= Problem to work on =
When you reach the line with "Special Collection: Atomic" in the listing below, transcribe it and each line after it up to and including the line with "Check for updates", exactly and with nothing else.

══ Dataset records ══

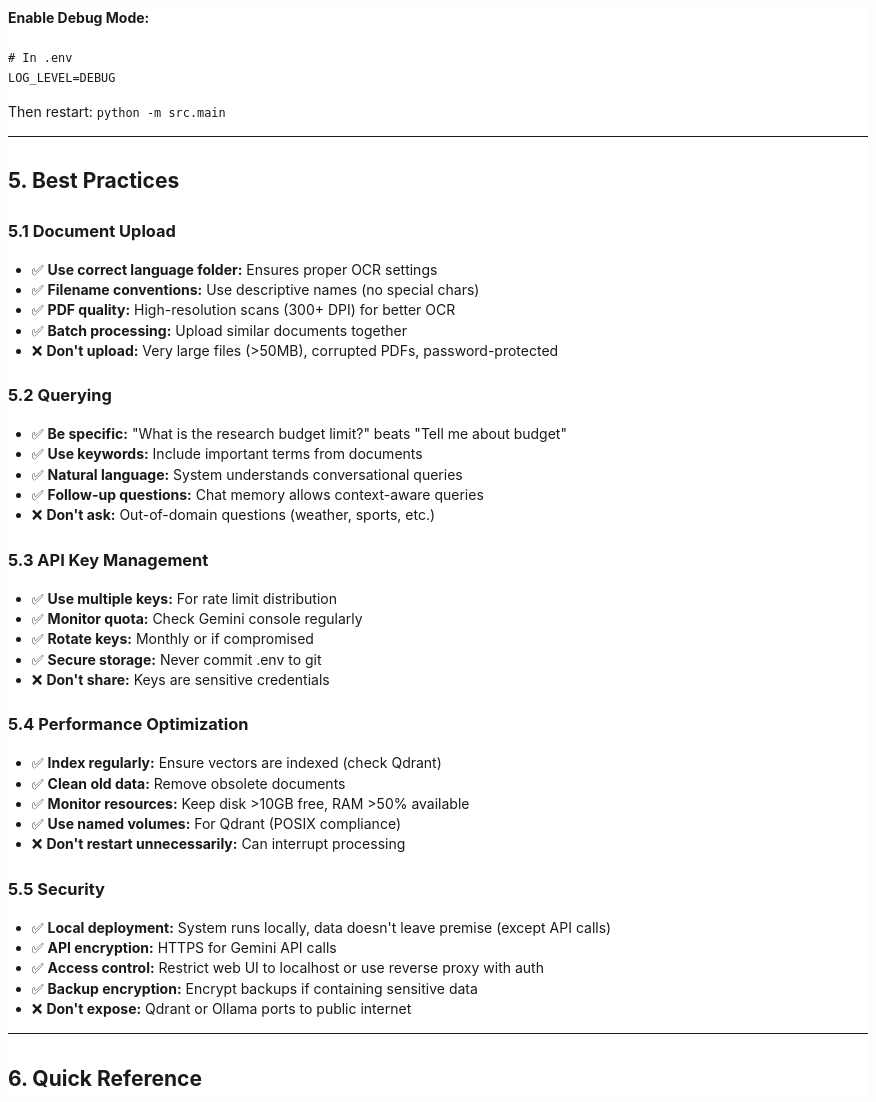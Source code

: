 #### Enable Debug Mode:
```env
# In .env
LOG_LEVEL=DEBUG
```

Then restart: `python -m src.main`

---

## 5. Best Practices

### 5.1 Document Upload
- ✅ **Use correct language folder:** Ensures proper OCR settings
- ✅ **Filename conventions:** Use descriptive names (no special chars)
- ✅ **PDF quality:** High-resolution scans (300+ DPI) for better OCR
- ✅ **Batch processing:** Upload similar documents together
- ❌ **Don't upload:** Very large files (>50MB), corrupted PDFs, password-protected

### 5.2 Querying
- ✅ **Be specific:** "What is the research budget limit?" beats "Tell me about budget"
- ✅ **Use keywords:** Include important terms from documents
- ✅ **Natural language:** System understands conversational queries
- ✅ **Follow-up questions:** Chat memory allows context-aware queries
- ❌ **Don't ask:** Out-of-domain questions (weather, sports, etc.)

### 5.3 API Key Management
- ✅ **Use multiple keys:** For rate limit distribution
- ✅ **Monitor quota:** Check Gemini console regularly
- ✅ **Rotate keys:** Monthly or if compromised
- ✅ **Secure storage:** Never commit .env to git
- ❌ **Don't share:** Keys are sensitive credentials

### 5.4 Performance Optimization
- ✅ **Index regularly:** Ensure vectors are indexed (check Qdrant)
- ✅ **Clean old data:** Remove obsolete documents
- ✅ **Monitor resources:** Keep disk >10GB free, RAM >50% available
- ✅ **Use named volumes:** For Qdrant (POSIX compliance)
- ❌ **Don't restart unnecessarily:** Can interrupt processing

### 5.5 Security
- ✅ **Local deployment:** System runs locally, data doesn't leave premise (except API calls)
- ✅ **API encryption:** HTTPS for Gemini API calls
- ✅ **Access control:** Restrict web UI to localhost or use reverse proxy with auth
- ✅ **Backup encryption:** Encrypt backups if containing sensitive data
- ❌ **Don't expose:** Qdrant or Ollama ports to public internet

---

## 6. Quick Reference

═══
══ Dataset records ══

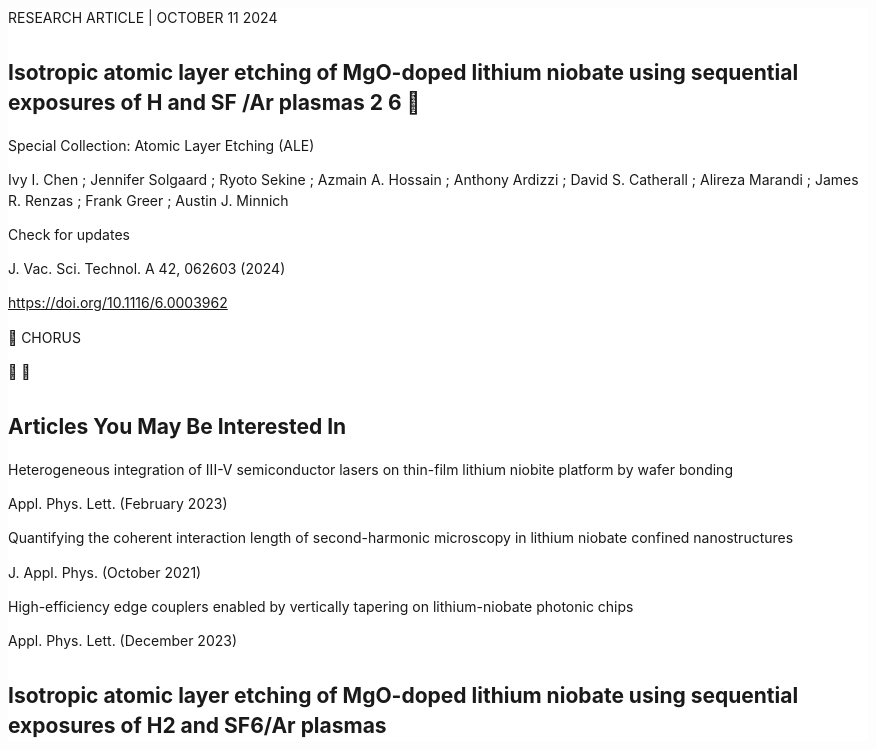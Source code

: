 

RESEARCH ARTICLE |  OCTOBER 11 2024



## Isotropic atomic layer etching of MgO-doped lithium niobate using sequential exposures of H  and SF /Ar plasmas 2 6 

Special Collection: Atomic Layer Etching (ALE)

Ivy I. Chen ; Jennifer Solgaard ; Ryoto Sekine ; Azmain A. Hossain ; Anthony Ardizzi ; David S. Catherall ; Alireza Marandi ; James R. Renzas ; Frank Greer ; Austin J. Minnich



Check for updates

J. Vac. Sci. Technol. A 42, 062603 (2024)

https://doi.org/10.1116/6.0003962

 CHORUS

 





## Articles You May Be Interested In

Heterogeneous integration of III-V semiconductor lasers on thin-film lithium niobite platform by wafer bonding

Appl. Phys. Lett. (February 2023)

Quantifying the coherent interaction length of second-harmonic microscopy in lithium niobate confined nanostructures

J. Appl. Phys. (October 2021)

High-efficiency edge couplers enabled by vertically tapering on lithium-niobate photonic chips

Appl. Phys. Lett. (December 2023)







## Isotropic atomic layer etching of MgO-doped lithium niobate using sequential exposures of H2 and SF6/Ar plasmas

═══
══ Dataset records ══

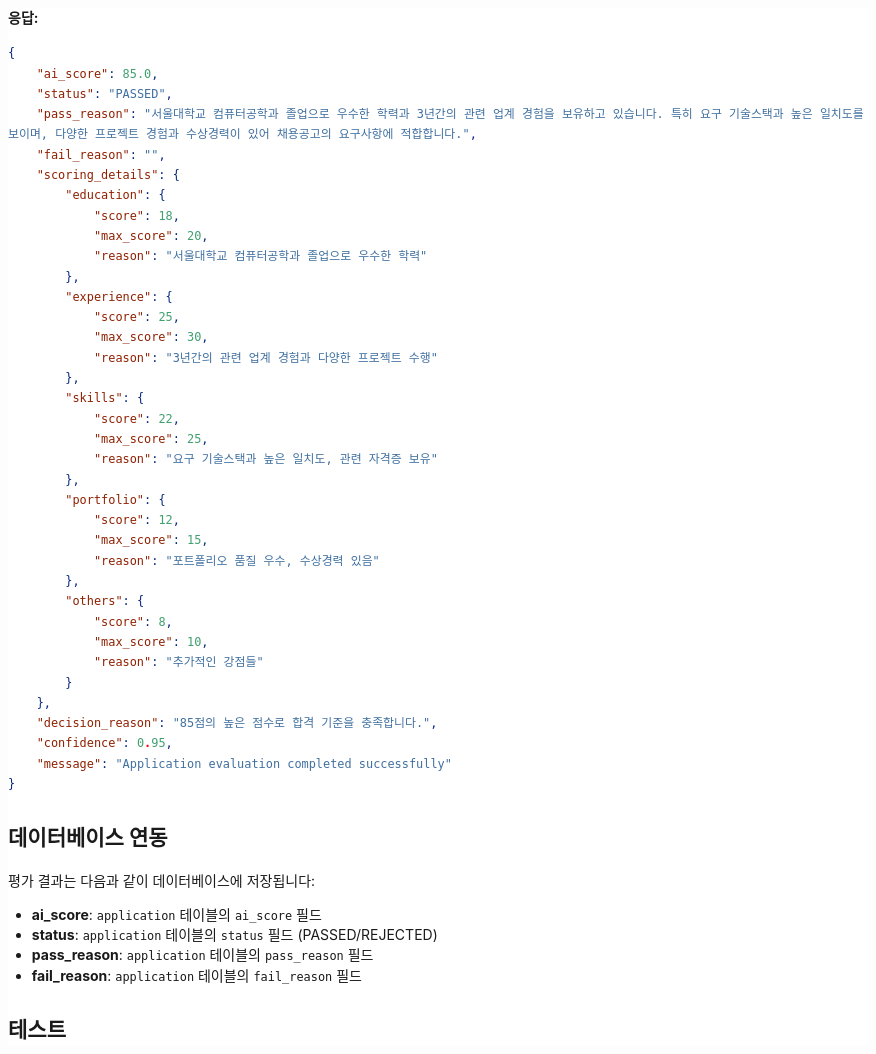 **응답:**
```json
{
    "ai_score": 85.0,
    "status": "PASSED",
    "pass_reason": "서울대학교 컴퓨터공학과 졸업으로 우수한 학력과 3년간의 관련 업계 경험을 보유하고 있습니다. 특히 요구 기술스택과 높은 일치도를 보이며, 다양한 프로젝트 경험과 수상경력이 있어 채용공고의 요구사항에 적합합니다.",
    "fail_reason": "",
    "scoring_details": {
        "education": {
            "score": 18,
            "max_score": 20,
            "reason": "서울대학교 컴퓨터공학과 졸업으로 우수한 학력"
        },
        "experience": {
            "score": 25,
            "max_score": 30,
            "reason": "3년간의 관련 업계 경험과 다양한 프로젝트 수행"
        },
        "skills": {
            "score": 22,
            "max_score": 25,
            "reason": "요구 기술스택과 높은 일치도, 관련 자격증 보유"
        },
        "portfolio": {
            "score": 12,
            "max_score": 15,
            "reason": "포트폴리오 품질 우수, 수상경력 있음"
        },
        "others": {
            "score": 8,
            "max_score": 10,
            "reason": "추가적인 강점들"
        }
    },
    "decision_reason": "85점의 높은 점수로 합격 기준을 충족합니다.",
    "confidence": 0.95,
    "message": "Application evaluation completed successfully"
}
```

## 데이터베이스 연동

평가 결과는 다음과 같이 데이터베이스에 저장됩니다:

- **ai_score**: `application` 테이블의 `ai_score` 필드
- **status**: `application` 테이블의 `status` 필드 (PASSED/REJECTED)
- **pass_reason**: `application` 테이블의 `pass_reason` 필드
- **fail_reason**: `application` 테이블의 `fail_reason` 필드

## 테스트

═══

= Response =
Special Collection: Atomic Layer Etching (ALE)

Ivy I. Chen ; Jennifer Solgaard ; Ryoto Sekine ; Azmain A. Hossain ; Anthony Ardizzi ; David S. Catherall ; Alireza Marandi ; James R. Renzas ; Frank Greer ; Austin J. Minnich



Check for updates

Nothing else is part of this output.